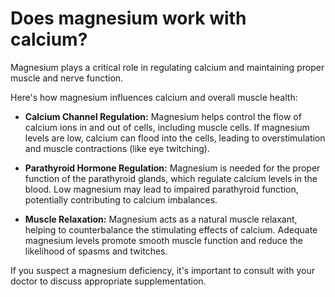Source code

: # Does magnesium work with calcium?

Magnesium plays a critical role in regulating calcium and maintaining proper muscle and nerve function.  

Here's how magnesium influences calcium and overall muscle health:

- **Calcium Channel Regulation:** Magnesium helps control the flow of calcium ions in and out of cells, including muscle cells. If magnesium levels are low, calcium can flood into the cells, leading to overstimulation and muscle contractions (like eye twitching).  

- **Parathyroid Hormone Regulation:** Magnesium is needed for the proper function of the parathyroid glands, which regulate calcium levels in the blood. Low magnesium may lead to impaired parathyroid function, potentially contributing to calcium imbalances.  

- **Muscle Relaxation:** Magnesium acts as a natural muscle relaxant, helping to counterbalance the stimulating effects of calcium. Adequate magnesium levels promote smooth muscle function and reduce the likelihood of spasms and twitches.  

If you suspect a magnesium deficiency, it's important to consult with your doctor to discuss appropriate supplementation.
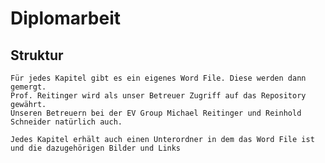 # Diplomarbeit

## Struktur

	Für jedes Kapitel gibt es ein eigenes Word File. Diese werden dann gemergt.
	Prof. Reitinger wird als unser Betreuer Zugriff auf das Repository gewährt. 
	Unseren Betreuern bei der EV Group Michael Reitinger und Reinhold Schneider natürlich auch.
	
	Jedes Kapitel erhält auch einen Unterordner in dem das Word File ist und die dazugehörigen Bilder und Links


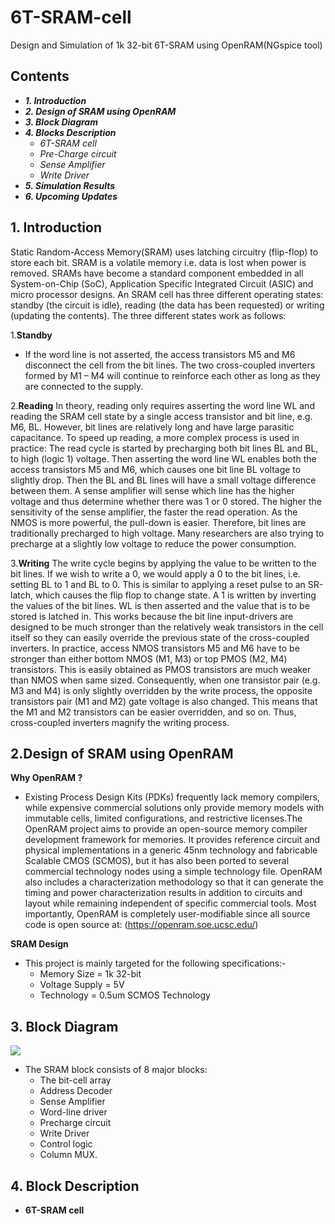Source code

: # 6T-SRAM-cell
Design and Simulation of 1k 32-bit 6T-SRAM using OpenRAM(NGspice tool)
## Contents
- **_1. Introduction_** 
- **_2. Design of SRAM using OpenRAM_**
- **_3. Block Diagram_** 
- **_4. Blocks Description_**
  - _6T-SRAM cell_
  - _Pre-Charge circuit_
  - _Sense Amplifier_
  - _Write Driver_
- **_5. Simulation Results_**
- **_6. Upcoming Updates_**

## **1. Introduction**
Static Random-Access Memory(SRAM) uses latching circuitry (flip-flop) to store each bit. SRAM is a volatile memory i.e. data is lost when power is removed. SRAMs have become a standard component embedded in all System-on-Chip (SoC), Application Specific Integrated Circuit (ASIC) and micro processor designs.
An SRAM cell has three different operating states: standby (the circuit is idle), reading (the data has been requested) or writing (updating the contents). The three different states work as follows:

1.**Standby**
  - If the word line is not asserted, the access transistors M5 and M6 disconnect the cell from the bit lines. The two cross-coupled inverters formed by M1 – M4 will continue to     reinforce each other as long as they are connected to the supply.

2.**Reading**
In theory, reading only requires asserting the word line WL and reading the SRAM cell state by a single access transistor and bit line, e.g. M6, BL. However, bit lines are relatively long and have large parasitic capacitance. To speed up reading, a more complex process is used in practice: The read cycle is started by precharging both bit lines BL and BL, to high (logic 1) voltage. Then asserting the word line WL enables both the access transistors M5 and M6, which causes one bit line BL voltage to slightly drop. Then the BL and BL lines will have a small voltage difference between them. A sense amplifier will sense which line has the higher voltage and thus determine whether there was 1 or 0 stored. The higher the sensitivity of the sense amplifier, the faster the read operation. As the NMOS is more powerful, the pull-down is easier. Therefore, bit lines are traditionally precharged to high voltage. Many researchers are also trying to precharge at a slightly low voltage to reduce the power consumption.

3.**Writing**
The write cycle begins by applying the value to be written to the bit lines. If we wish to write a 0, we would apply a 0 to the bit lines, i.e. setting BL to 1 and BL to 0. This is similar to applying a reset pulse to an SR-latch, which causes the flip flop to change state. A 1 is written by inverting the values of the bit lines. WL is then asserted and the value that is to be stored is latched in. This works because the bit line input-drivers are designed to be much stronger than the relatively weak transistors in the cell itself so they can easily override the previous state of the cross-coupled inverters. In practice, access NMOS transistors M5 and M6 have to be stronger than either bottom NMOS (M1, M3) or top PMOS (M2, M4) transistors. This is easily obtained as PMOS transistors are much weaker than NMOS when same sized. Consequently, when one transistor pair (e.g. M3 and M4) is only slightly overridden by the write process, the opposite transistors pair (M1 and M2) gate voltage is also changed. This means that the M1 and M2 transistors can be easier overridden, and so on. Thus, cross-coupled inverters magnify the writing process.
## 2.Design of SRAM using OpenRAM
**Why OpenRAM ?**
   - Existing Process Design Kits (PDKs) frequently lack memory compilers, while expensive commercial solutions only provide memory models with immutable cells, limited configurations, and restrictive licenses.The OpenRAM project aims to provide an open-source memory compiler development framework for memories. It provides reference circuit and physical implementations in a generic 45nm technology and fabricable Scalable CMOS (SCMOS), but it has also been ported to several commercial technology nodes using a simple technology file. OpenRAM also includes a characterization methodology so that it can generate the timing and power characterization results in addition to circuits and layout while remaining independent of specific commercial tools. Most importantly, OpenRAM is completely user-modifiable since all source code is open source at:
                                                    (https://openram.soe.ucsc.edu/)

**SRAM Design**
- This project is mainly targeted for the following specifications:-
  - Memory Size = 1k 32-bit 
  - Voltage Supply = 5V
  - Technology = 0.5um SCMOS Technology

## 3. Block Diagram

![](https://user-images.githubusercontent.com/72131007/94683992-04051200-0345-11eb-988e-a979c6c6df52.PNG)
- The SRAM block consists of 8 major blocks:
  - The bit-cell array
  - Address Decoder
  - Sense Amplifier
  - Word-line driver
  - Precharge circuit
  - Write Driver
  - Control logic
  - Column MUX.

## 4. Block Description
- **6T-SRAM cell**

__Task item__. Copy out each line of the data in which the word "https" appears.

__Output of the exercise__.
                                                    (https://openram.soe.ucsc.edu/)
![](https://user-images.githubusercontent.com/72131007/94683992-04051200-0345-11eb-988e-a979c6c6df52.PNG)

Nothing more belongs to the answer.